Venom costs one hundred million dollars and came out in 2018, both facts seem hard to believe considering both quality of the special effects (sparse, especially when the Symbiotes crawl around hostless like they were cropped from a PlayStation cut-scene) and the sense of design which seems to have been transplanted directly from the nineties. This is a movie that seems to have missed the last decade and half of comics-inspired movie making, with a look that seems stuck somewhere between Batman and Robin and Spawn: Jenny Slate’s Doctor Skirth wears a lab-coat and big round nerd glasses hoping to remind us that she is a scientist, Eddie Brock is dressed as if Tom Hardy simply walked off from the trailer to set and the endless establishing shots to the bad guys lab headquarters would make a fine drinking game.
The one concession to the 2000’s is the final fight – a CGI mish-mash which features our veiny and over-muscled protagonist fighting against something that looks like a bigger and meaner version of himself. Yep – exactly like The Incredible Hulk and two out of three Iron Man movies. It’s all horribly shot and chopped in editing, so trying to figure out whose limbs are turning into sharp objects at any moment might prove tricky.

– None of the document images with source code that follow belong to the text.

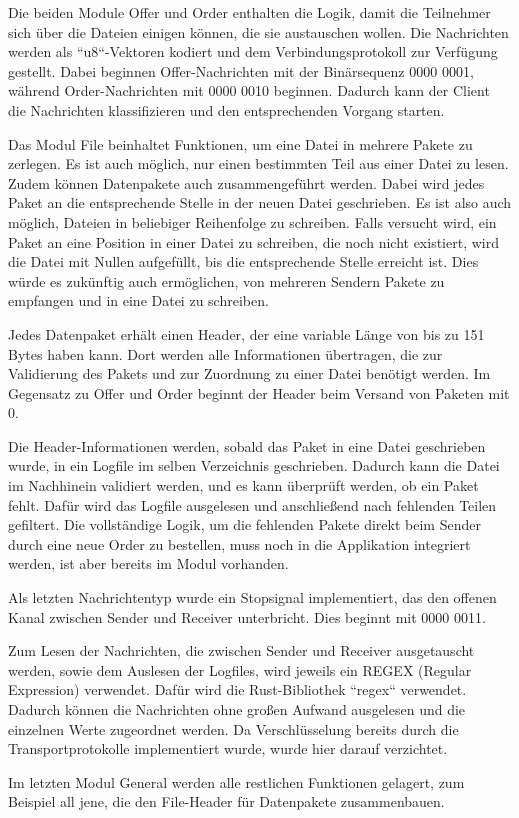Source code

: Die beiden Module Offer und Order enthalten die Logik, damit die Teilnehmer sich über die Dateien einigen können, die sie austauschen wollen.
Die Nachrichten werden als “u8“-Vektoren kodiert und dem Verbindungsprotokoll zur Verfügung gestellt. Dabei beginnen Offer-Nachrichten mit der Binärsequenz 0000 0001, während Order-Nachrichten mit 0000 0010 beginnen.
Dadurch kann der Client die Nachrichten klassifizieren und den entsprechenden Vorgang starten.

Das Modul File beinhaltet Funktionen, um eine Datei in mehrere Pakete zu zerlegen. Es ist auch möglich, nur einen bestimmten Teil aus einer Datei zu lesen.
Zudem können Datenpakete auch zusammengeführt werden. Dabei wird jedes Paket an die entsprechende Stelle in der neuen Datei geschrieben. Es ist also auch möglich, Dateien in beliebiger Reihenfolge zu schreiben. Falls versucht wird, ein Paket an eine Position in einer Datei zu schreiben, die noch nicht existiert, wird die Datei mit Nullen aufgefüllt, bis die entsprechende Stelle erreicht ist.
Dies würde es zukünftig auch ermöglichen, von mehreren Sendern Pakete zu empfangen und in eine Datei zu schreiben.

Jedes Datenpaket erhält einen Header, der eine variable Länge von bis zu 151 Bytes haben kann. Dort werden alle Informationen übertragen, die zur Validierung des Pakets und zur Zuordnung zu einer Datei benötigt werden.
Im Gegensatz zu Offer und Order beginnt der Header beim Versand von Paketen mit 0.

Die Header-Informationen werden, sobald das Paket in eine Datei geschrieben wurde, in ein Logfile im selben Verzeichnis geschrieben. Dadurch kann die Datei im Nachhinein validiert werden, und es kann überprüft werden, ob ein Paket fehlt. Dafür wird das Logfile ausgelesen und anschließend nach fehlenden Teilen gefiltert.
Die vollständige Logik, um die fehlenden Pakete direkt beim Sender durch eine neue Order zu bestellen, muss noch in die Applikation integriert werden, ist aber bereits im Modul vorhanden.

Als letzten Nachrichtentyp wurde ein Stopsignal implementiert, das den offenen Kanal zwischen Sender und Receiver unterbricht. Dies beginnt mit 0000 0011.

Zum Lesen der Nachrichten, die zwischen Sender und Receiver ausgetauscht werden, sowie dem Auslesen der Logfiles, wird jeweils ein REGEX (Regular Expression) verwendet. Dafür wird die Rust-Bibliothek “regex“ verwendet.
Dadurch können die Nachrichten ohne großen Aufwand ausgelesen und die einzelnen Werte zugeordnet werden.
Da Verschlüsselung bereits durch die Transportprotokolle implementiert wurde, wurde hier darauf verzichtet.

Im letzten Modul General werden alle restlichen Funktionen gelagert, zum Beispiel all jene, die den File-Header für Datenpakete zusammenbauen.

I know some people believed the project was doomed from the get-go, what is Venom without Spider-Man? But I think good talent overwhelms bad ideas. Not only we had several perfectly decent Venom stories throughout the years, we also got Leigh Whannell’s film Upgrade, it came out earlier this year, which played mostly the same plot (a man with a voice in his head the pushes towards greater violence while enhancing his body) with much better results. If Venom fails it is because the creators failed.

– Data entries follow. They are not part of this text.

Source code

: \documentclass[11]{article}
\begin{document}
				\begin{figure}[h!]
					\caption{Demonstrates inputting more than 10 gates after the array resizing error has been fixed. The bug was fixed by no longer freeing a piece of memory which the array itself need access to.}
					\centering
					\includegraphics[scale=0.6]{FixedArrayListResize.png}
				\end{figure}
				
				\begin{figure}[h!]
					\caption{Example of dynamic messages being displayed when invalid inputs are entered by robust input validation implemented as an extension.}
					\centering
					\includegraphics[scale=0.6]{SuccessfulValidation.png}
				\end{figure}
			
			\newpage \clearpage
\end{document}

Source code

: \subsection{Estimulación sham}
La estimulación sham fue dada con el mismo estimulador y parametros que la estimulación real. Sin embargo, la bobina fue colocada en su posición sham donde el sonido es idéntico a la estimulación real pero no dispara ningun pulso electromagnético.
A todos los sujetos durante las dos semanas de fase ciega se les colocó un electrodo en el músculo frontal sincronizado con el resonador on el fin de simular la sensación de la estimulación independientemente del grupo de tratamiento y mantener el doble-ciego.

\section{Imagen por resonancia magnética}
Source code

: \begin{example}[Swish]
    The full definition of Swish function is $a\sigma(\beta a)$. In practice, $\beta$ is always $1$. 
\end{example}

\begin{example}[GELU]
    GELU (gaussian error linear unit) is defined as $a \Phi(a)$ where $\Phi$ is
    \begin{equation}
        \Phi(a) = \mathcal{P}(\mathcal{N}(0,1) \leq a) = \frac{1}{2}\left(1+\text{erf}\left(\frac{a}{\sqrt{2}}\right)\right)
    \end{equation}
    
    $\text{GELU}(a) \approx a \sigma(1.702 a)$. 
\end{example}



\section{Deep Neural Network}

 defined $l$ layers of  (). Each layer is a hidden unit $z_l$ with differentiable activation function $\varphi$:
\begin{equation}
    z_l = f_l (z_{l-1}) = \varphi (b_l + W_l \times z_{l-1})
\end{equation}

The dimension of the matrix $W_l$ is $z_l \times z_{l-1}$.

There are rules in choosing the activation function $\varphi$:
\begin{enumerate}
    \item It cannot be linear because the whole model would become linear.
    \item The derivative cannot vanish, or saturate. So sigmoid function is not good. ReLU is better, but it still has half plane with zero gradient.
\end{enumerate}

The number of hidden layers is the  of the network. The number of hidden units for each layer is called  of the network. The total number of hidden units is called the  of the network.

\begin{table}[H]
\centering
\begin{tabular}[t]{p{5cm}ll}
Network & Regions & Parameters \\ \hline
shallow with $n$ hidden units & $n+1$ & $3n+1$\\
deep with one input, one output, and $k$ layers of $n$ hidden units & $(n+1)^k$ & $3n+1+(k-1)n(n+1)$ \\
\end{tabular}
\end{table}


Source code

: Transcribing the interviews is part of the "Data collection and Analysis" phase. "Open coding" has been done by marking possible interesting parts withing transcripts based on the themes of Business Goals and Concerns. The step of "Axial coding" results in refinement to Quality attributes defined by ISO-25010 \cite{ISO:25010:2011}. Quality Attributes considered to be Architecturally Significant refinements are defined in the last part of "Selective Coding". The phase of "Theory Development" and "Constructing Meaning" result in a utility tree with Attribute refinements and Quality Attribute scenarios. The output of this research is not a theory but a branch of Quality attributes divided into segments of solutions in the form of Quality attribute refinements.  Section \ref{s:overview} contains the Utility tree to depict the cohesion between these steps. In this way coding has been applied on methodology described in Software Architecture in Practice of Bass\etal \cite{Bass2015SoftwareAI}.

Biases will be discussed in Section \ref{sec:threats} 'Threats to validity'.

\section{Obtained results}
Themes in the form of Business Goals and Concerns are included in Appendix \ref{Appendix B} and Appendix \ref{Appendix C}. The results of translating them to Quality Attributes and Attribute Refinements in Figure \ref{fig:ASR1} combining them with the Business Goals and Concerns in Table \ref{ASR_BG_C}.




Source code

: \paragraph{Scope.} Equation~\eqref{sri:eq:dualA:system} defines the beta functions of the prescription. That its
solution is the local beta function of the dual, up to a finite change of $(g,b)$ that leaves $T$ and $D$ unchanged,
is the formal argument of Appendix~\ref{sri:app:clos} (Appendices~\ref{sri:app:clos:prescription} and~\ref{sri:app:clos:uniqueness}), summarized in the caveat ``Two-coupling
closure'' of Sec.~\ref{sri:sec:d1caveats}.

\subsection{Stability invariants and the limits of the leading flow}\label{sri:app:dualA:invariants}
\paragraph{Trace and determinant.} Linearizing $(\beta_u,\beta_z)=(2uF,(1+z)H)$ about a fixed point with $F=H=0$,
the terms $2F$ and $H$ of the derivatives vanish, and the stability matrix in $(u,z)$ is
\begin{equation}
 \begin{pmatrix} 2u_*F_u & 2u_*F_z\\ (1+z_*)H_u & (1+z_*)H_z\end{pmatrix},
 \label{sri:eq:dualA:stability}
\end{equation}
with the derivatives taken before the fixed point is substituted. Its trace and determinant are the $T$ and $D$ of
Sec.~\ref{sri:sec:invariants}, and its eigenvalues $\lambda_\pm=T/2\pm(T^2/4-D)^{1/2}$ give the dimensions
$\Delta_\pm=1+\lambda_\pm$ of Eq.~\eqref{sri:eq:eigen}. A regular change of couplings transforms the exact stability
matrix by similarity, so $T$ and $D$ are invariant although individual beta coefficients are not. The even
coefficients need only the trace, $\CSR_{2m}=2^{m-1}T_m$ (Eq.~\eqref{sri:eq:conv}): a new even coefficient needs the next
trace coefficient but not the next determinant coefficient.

And yet… I had a good time. I laughed, I laughed so bad that I almost cried (and I was far from alone). This is a movie that cries for new publicity campaign that would sell it as the ridiculous romp it is. Tom Hardy apparently compared the Eddie / Venom relations to Ren & Stimpy; and I am here to tell you he is absolutely right. Venom really wants the best for Eddie, only his idea of ‘best’ involved more bloodshed than often desired in polite company. Eddie himself starts out with a weird accent that seems to be the lowest form of an Englishman playing American but quickly finds him pitch a miserable loser who can’t do anything right. It takes a lot of effort to turn charismatic and almost super-humanly handsome Hardy into the kind of guy you’d shake your head at – but by god they did it!

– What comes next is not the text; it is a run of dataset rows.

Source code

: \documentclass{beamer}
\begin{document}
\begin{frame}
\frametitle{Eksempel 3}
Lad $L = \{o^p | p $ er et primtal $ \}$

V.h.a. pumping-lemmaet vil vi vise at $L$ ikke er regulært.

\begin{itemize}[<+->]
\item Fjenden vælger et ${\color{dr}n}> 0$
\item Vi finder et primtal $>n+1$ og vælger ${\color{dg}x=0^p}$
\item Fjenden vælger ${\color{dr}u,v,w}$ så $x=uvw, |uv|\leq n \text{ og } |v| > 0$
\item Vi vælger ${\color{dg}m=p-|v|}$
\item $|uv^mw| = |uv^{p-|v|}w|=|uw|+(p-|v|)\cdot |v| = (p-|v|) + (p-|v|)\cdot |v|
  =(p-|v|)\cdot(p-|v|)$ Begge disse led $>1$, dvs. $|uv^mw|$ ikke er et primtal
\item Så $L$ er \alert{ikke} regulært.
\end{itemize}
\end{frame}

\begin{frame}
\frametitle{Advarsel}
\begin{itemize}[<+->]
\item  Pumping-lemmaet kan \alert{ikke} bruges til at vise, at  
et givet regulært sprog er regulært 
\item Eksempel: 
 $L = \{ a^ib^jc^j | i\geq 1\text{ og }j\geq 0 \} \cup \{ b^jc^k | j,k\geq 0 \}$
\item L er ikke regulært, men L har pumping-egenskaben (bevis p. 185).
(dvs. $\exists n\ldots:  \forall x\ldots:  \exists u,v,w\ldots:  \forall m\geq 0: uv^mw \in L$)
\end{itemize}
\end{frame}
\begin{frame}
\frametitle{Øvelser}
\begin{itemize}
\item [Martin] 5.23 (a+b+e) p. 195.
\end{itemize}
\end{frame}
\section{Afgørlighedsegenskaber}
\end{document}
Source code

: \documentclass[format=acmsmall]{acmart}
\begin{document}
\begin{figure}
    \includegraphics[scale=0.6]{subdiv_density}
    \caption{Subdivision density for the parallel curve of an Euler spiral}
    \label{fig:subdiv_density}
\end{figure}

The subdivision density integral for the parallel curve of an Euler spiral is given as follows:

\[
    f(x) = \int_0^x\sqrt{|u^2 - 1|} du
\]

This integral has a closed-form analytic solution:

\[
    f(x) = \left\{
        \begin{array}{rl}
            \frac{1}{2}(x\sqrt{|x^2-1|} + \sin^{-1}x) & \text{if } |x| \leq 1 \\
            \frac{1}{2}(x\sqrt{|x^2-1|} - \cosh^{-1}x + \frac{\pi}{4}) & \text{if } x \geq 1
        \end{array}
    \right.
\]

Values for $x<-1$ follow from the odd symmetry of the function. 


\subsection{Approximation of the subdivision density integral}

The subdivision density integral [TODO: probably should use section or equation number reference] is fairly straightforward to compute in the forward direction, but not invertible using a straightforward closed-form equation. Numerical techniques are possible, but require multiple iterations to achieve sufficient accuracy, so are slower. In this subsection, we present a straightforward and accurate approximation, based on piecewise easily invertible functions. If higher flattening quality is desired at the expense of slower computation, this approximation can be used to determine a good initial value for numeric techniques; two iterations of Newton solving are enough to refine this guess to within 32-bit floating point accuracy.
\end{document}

The funniest moments in the film involve just Hardy playing against himself and dialing up the crazy – eating trash, jumping into a lobster tank and making dinner plans. Even the infamously bad “turd in the wind” scene from the trailer gets a new context in the film: Brock is not a nineties tough guy making puns, he is a pathetic dude who tries to play up the tough guy act to hide how lost he is. This is movie about losers, and in them it found whatever winning edge it has.